There’s always a risk, when speaking of religious beliefs, in using absolute terms. You are both speaking accurately of ‘some sects’ of Judaism and Christianity. But practices and beliefs vary wildly.
Some Christians take the line, “No man cometh unto the Father, but by me,” to mean that you have to BE a declared Christian in order to get to Heaven. Others, though, will say that being righteous means that you are channeling Christ’s grace, whether you know it by that name or not. The former route leads you to Carol’s position, with the added proviso that being a declared Christian means that you can trust that Christ will guide your actions and prevent you from doing anything unrighteous.
Hank is valuing them by their fruit ( the results of their actions) and finding his wife and church wanting in comparison. He meant to dismiss them earlier.
Some believe that people can’t really be good without God and thus that most atheists really do believe in God, even if they deny it (possibly even to themselves), since otherwise why wouldn’t they run around murdering people.
Joyce has shown elements of this – after her thing with Jacob she talked about how she thought it would be so great to be an atheist and just do whatever you wanted without concern, but that it ran afoul of still caring about hurting people.
Yes, that’s what I was thinking. They don’t believe, but he can see God in them in a way he doesn’t in (say) Carol. And in realizing that, he regrets having used the word in an offhand and insulting way.
If someone tells you they are good because an imaginary person in the sky says they will suffer for eternity otherwise, they are not good, they’re acting good.
As a Catholic, this was always my take on it as well. Arguing that the fear of God is required for people to be good is a pretty damning admission about yourself.
Goodness doesn’t require any belief. There is no gain or loss by your belief, it’s exactly what it says on the tin: Faith.
This isn’t (..usually..) the case, though. It’s more about being good because you believe you’re the creation of something/someOne wholly good, and wanting to carry out their instructions because they are thus the best plan for humanity and for the world. You can still be good innately while trying to actively do this and quite often one is the cause of the other (in both directions). But yes, others are absolutely judgemental and dismissive, and aren’t doing things out of the heart of the idea, just the text.
“Religion has actually convinced people that there’s an invisible man living in the sky who watches everything you do, every minute of every day. And the invisible man has a special list of ten things he does not want you to do. And if you do any of these ten things, he has a special place, full of fire and smoke and burning and torture and anguish, where he will send you to live and suffer and burn and choke and scream and cry forever and ever ’til the end of time!
“But He loves you.”
– George Carlin
“You love your daughter. If I knew nothing else about you, that would be enough.”
I think he does understand that.
But when he *CALLED* them godless, he *meant* “bad people”, and he is apologizing for that.
^yeah I think so, too.
He’s got a lot of brain washing to work through okay? Remember how long It took for Joyce and she only had 18 years of brainwashing.
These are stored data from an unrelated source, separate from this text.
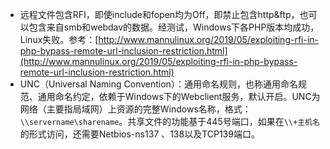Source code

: - 远程文件包含RFI，即使include和fopen均为Off，即禁止包含http&ftp，也可以包含来自smb和webdav的数据。经测试，Windows下各PHP版本均成功，Linux失败。参考：[http://www.mannulinux.org/2019/05/exploiting-rfi-in-php-bypass-remote-url-inclusion-restriction.html](http://www.mannulinux.org/2019/05/exploiting-rfi-in-php-bypass-remote-url-inclusion-restriction.html)
- UNC（Universal Naming Convention）：通用命名规则，也称通用命名规范、通用命名约定，依赖于Windows下的Webclient服务，默认开启。UNC为网络（主要指局域网）上资源的完整Windows名称，格式：`\\servername\sharename`。共享文件的功能基于445号端口，如果在`\\+主机名`的形式访问，还需要Netbios-ns137 、138以及TCP139端口。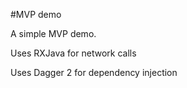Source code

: #MVP demo

A simple MVP demo.

Uses RXJava for network calls

Uses Dagger 2 for dependency injection
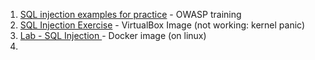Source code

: 1. [SQL injection examples for practice](https://thehackerish.com/sql-injection-examples-for-practice/)  - OWASP training 
2. [SQL Injection Exercise](https://research.cs.wisc.edu/mist/SoftwareSecurityCourse/Exercises/3.8.1_SQL_Injection_Exercise.html) - VirtualBox Image (not working: kernel panic)
3. [Lab - SQL Injection ](http://sweet.ua.pt/jpbarraca/course/sio-2122/lab-sql-injection/) - Docker image (on linux)
4.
Can confirm. I was 46 when the weight of the Observable Fact I had gathered through study and research finally broke the structure of misinformation I had been taught All My Life. It was a painful experience that took most of a year to accept, and another two to mostly-internalize.
Thinking — really, deeply thinking about a topic and examining it in the light of Reason — is hard, exhausting work. Most people are not remotely interested in putting in that much effort. I might never have, had it not been for my wonderful wife, whose tolerance for BS has always been lower than mine.
I like how Edison put it: “Five percent of people think; ten percent think they think; and eighty-five percent would rather die than think.”
It is easy … comfortable … seductive … to let some authority figure do your thinking for you. Fundies are trained to do exactly that practically from birth, and the mental gymnastics required to make their church’s teachings jibe (in some fashion) with what they can see of the world become second nature. This has, to understate the case, put a strain on my relationship with certain family members. I can relate to Joyce in that respect.
I think the “think they think” category is much bigger than that. It’s also more compartmentalized – many people learn to really think about specific area and can fool themselves into thinking they also think about many other things.
See for example, all the “rational skeptics” who started with skepticism about religion and then moved to using skeptical sounding arguments to attack feminism, trans people and other such issues.
Good points!
irrational comes in ALL flavors, thejeff. ALL flavors, not just the ones you’re familiar with. All it takes, is to decide you’re fundamentally BETTER than someone else and that their perspective has zero value.
see how easy that is? I bet you can find someone you, yourself, will reflexively discount even at the price of repudiating what you claim to believe in, because EVERYONE has a streak of it and it’s so very, very, very easy to fall into. One of the reasons for damaging stereotypes is that damaging stereotypes are really very simple mechanisms, while addressing people as individuals takes actual work.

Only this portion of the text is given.